Offering a new therapy to dementia patients and their loved ones could potentially help them stay in their own homes for longer, a study suggests.
Experts said that a “family intervention” package could help see dementia patients “living independently for longer”.
The study, published in the journal Lancet Healthy Longevity, saw 204 people with dementia and their family carers receive the new therapy – called NIDUS-Family – with sessions designed around specific priorities or goals for the dementia patient.
These goals included carrying out more activities, improving their mood, sleep, appetite, relationships or social engagement, or to improve carer support and wellbeing.
These patients were compared with 98 families who received “usual care”.
Those receiving the new support package met with a therapist six to eight times in six months, then received two to four further support phone calls over the next six months.
Families who received the therapy, either in person, over the phone or via video call, were significantly more likely to achieve their goals, according to experts from Queen Mary University of London.
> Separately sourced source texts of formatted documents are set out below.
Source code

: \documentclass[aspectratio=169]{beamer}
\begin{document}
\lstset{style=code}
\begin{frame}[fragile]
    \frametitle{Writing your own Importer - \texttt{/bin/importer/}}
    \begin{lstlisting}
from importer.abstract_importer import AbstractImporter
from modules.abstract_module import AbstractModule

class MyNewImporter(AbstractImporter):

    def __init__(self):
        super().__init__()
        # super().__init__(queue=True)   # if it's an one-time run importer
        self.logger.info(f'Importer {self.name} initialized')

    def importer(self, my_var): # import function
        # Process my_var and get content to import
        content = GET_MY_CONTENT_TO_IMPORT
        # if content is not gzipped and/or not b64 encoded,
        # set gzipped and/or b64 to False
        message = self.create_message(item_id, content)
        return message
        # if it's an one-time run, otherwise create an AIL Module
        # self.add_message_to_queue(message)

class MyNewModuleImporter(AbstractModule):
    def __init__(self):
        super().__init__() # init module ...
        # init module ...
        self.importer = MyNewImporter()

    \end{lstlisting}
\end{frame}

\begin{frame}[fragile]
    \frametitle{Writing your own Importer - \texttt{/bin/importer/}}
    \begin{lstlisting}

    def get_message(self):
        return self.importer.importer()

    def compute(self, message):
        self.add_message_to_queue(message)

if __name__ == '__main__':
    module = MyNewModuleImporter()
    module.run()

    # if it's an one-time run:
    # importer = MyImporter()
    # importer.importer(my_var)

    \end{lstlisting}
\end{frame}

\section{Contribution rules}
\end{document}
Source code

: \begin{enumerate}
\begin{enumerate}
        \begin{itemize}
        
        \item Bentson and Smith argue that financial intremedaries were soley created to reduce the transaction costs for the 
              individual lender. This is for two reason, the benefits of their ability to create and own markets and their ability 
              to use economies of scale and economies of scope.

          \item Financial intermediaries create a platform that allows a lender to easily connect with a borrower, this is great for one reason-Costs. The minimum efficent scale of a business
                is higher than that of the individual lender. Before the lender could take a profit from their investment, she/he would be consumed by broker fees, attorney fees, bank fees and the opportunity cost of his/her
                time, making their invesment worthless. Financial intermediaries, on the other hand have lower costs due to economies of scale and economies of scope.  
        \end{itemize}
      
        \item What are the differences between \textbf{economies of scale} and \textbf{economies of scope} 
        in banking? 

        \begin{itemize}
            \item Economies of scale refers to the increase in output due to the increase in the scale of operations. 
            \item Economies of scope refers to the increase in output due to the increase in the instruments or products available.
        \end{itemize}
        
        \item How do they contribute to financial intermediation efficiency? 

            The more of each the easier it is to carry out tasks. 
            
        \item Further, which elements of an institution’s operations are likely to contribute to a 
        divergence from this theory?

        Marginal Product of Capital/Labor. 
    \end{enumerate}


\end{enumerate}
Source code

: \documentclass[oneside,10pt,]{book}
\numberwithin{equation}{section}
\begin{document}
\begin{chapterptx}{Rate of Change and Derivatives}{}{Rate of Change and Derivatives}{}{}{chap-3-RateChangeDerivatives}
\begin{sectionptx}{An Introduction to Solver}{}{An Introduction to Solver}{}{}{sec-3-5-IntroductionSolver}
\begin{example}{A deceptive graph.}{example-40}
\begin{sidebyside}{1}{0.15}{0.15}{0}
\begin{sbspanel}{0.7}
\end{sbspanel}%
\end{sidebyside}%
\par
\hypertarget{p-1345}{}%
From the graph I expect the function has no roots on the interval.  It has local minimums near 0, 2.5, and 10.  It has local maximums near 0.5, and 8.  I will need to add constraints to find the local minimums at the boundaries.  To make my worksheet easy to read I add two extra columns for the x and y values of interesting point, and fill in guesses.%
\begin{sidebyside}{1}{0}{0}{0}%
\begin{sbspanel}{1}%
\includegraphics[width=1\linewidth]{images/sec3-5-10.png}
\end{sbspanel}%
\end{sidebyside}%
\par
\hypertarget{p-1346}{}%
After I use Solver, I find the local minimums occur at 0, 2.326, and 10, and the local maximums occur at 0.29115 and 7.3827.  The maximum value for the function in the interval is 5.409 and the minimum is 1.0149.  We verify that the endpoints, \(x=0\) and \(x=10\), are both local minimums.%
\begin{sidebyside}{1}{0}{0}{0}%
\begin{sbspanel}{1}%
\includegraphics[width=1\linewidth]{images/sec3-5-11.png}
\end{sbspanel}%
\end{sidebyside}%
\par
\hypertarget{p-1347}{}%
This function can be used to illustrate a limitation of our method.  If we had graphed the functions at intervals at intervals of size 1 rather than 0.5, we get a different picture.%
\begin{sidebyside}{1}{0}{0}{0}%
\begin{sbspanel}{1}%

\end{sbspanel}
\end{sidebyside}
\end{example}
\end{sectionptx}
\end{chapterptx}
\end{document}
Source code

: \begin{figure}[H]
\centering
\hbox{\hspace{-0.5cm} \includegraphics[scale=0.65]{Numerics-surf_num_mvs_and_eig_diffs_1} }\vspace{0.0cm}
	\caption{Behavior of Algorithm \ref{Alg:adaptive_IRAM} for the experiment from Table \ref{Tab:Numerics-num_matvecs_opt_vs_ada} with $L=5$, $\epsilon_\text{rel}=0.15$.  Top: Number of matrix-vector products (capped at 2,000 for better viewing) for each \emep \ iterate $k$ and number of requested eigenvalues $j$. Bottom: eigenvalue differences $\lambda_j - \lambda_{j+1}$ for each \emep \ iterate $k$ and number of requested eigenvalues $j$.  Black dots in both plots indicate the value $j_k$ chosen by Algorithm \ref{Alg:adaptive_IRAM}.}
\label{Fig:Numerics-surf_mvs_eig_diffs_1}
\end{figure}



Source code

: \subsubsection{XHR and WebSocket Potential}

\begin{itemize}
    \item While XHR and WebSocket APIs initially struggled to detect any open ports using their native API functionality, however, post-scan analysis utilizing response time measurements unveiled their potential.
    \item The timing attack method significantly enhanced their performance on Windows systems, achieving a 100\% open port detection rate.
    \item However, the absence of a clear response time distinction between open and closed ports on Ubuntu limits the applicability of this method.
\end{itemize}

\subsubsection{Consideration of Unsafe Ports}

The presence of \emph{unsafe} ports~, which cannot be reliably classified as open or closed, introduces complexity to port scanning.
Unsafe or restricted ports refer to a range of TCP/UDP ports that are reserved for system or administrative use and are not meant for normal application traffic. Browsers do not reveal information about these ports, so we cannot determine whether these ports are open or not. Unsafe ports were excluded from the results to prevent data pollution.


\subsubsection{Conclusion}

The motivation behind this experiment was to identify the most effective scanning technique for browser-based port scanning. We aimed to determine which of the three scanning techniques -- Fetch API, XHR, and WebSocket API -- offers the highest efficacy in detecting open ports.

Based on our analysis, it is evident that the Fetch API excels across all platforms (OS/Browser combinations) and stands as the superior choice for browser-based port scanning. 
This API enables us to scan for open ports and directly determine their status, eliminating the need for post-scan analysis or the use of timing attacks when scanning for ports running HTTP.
Some 9% of those who received the new therapy moved to a care home or died a year after treatment had ended.
This compared with 13% of patients who did not receive therapy, according to the study, which was funded by the Alzheimer’s Society charity.
The research team said it will keep track of patients to see whether the new support helps people with dementia stay in their own homes longer.
It said the new therapy – which was delivered by “non-clinical facilitators, who were provided with supervision and training” – has the potential to be rolled out across the NHS.
Lead author Professor Claudia Cooper said: “Because NIDUS-Family can be delivered by people without clinical training, it has the potential to enable many more people to access good quality post-diagnostic support.
“NIDUS-Family is the first readily scalable intervention for people with dementia that is proven to improve attainment on personalised goals, and can be remotely delivered, and it should be implemented in health and care services.”
Dr Richard Oakley, associate director of research and innovation at Alzheimer’s Society, said: “Currently 900,000 people live with dementia in the UK and for many personalised post-diagnostic support is often lacking, leaving them feeling isolated and vulnerable.
“NIDUS-Family has shown it can help people living with dementia achieve their goals aimed at living independently for longer.
“It is the first post-diagnostic support programme which can be delivered remotely and without clinical training, acting as a lifeline to thousands of carers across the UK.
“We’re delighted that the researchers have secured further funding to take these findings to the next level and make the programme more inclusive and accessible. This will help to deliver the universal care and support people living with dementia desperately need.”